Task goal = What you return should be the complete data below, word for word, with no pictures in it.

Supplied data =
*** Block opens ***
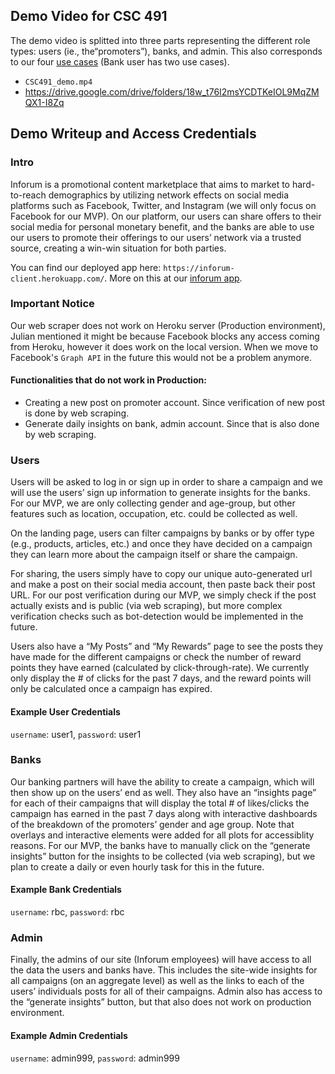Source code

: ## Demo Video for CSC 491
The demo video is splitted into three parts representing the different role types: users (ie., the“promoters”), banks, and admin. This also corresponds to our four [use cases](https://github.com/dcsil/Inforum/blob/master/product_research/use_cases.md) (Bank user has two use cases).
- `CSC491_demo.mp4`
- https://drive.google.com/drive/folders/18w_t76I2msYCDTKeIOL9MqZMQX1-I8Zq

## Demo Writeup and Access Credentials
### Intro
Inforum is a promotional content marketplace that aims to market to hard-to-reach demographics by utilizing network effects on social media platforms such as Facebook, Twitter, and Instagram (we will only focus on Facebook for our MVP). On our platform, our users can share offers to their social media for personal monetary benefit, and the banks are able to use our users to promote their offerings to our users’ network via a trusted source, creating a win-win situation for both parties. 

You can find our deployed app here: `https://inforum-client.herokuapp.com/`. More on this at our [inforum app](https://github.com/dcsil/Inforum/tree/master/app).  

### Important Notice
Our web scraper does not work on Heroku server (Production environment), Julian mentioned it might be because Facebook blocks any access coming from Heroku, however it does work on the local version. When we move to Facebook's `Graph API` in the future this would not be a problem anymore. 
#### Functionalities that do not work in Production:
- Creating a new post on promoter account. Since verification of new post is done by web scraping.
- Generate daily insights on bank, admin account. Since that is also done by web scraping.

### Users
Users will be asked to log in or sign up in order to share a campaign and we will use the users’ sign up information to generate insights for the banks. For our MVP, we are only collecting gender and age-group, but other features such as location, occupation, etc. could be collected as well.

On the landing page, users can filter campaigns by banks or by offer type (e.g., products, articles, etc.) and once they have decided on a campaign they can learn more about the campaign itself or share the campaign.

For sharing, the users simply have to copy our unique auto-generated url and make a post on their social media account, then paste back their post URL. For our post verification during our MVP, we simply check if the post actually exists and is public (via web scraping), but more complex verification checks such as bot-detection would be implemented in the future.

Users also have a “My Posts” and “My Rewards” page to see the posts they have made for the different campaigns or check the number of reward points they have earned (calculated by click-through-rate). We currently only display the # of clicks for the past 7 days, and the reward points will only be calculated once a campaign has expired.

#### Example User Credentials
`username`: user1, `password`: user1

### Banks
Our banking partners will have the ability to create a campaign, which will then show up on the users’ end as well. They also have an “insights page” for each of their campaigns that will display the total # of likes/clicks the campaign has earned in the past 7 days along with interactive dashboards of the breakdown of the promoters’ gender and age group. Note that overlays and interactive elements were added for all plots for accessiblity reasons. For our MVP, the banks have to manually click on the “generate insights” button for the insights to be collected (via web scraping), but we plan to create a daily or even hourly task for this in the future. 

#### Example Bank Credentials
`username`: rbc, `password`: rbc

### Admin
Finally, the admins of our site (Inforum employees) will have access to all the data the users and banks have. This includes the site-wide insights for all campaigns (on an aggregate level) as well as the links to each of the users’ individuals posts for all of their campaigns. Admin also has access to the “generate insights” button, but that also does not work on production environment.

#### Example Admin Credentials
`username`: admin999, `password`: admin999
*** Block closes ***
Written answer =
Source code

: ## Demo Video for CSC 491
The demo video is splitted into three parts representing the different role types: users (ie., the“promoters”), banks, and admin. This also corresponds to our four [use cases](https://github.com/dcsil/Inforum/blob/master/product_research/use_cases.md) (Bank user has two use cases).
- `CSC491_demo.mp4`
- https://drive.google.com/drive/folders/18w_t76I2msYCDTKeIOL9MqZMQX1-I8Zq

## Demo Writeup and Access Credentials
### Intro
Inforum is a promotional content marketplace that aims to market to hard-to-reach demographics by utilizing network effects on social media platforms such as Facebook, Twitter, and Instagram (we will only focus on Facebook for our MVP). On our platform, our users can share offers to their social media for personal monetary benefit, and the banks are able to use our users to promote their offerings to our users’ network via a trusted source, creating a win-win situation for both parties. 

You can find our deployed app here: `https://inforum-client.herokuapp.com/`. More on this at our [inforum app](https://github.com/dcsil/Inforum/tree/master/app).  

### Important Notice
Our web scraper does not work on Heroku server (Production environment), Julian mentioned it might be because Facebook blocks any access coming from Heroku, however it does work on the local version. When we move to Facebook's `Graph API` in the future this would not be a problem anymore. 
#### Functionalities that do not work in Production:
- Creating a new post on promoter account. Since verification of new post is done by web scraping.
- Generate daily insights on bank, admin account. Since that is also done by web scraping.

### Users
Users will be asked to log in or sign up in order to share a campaign and we will use the users’ sign up information to generate insights for the banks. For our MVP, we are only collecting gender and age-group, but other features such as location, occupation, etc. could be collected as well.

On the landing page, users can filter campaigns by banks or by offer type (e.g., products, articles, etc.) and once they have decided on a campaign they can learn more about the campaign itself or share the campaign.

For sharing, the users simply have to copy our unique auto-generated url and make a post on their social media account, then paste back their post URL. For our post verification during our MVP, we simply check if the post actually exists and is public (via web scraping), but more complex verification checks such as bot-detection would be implemented in the future.

Users also have a “My Posts” and “My Rewards” page to see the posts they have made for the different campaigns or check the number of reward points they have earned (calculated by click-through-rate). We currently only display the # of clicks for the past 7 days, and the reward points will only be calculated once a campaign has expired.

#### Example User Credentials
`username`: user1, `password`: user1

### Banks
Our banking partners will have the ability to create a campaign, which will then show up on the users’ end as well. They also have an “insights page” for each of their campaigns that will display the total # of likes/clicks the campaign has earned in the past 7 days along with interactive dashboards of the breakdown of the promoters’ gender and age group. Note that overlays and interactive elements were added for all plots for accessiblity reasons. For our MVP, the banks have to manually click on the “generate insights” button for the insights to be collected (via web scraping), but we plan to create a daily or even hourly task for this in the future. 

#### Example Bank Credentials
`username`: rbc, `password`: rbc

### Admin
Finally, the admins of our site (Inforum employees) will have access to all the data the users and banks have. This includes the site-wide insights for all campaigns (on an aggregate level) as well as the links to each of the users’ individuals posts for all of their campaigns. Admin also has access to the “generate insights” button, but that also does not work on production environment.

#### Example Admin Credentials
`username`: admin999, `password`: admin999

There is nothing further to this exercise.